The process of Company Registration in China
To register a company in China, the applicant needs to submit an application for establishment registration to the relevant company registration authority in accordance with Chinese Company law. If the application filed satisfies the establishment conditions provided for herein, the company registration authority shall register the proposed entity as either a limited liability company or a company limited by shares; if the field application does not satisfy the required conditions, the proposed entity shall not be registered as a limited liability company or a company limited by shares.
Where laws or administrative regulations specify that the establishment of a company shall be subject to approval, the relevant approval formalities shall be gone through in accordance with the law prior to the registration of the
The general public may apply to company registration authorities to inquire on company registration matters, and company registration authorities shall provide the inquiry services.
Company registration authorities shall issue business licenses of companies to the companies established under the law.

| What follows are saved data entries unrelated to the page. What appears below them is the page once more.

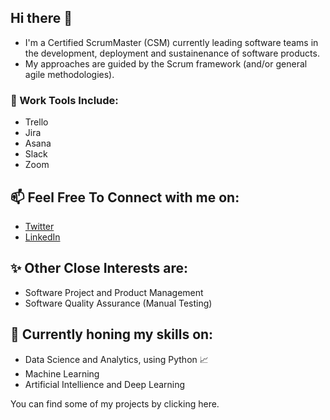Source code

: ## Hi there 👋

* I'm a Certified ScrumMaster (CSM) currently leading software teams in the development, deployment and sustainenance of software products.
* My approaches are guided by the Scrum framework (and/or general agile methodologies). 

### :wrench: Work Tools Include:
* Trello
* Jira
* Asana
* Slack
* Zoom

## 📫 Feel Free To Connect with me on:
* [Twitter](https://twitter.com/SylgeeMty)
* [LinkedIn](https://www.linkedin.com/in/glory-sylvester)

## :sparkles: Other Close Interests are:
* Software Project and Product Management
* Software Quality Assurance (Manual Testing)

## 🌱 Currently honing my skills on:
* Data Science and Analytics, using Python 📈
* Machine Learning 
* Artificial Intellience and Deep Learning

You can find some of my projects by clicking here.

The date of issuance of the business license for a company shall be the date of establishment of the company.
The business license of a company shall state therein such matters as the name, domicile, registered capital, business scope, and the name of the legal representative, etc. of the company.
Where any of the matters stated in the business license of a company is changed, the company shall go through the formalities for the change of registration in accordance with the law, and the relevant company registration authority shall issue a new business license to replace the old one.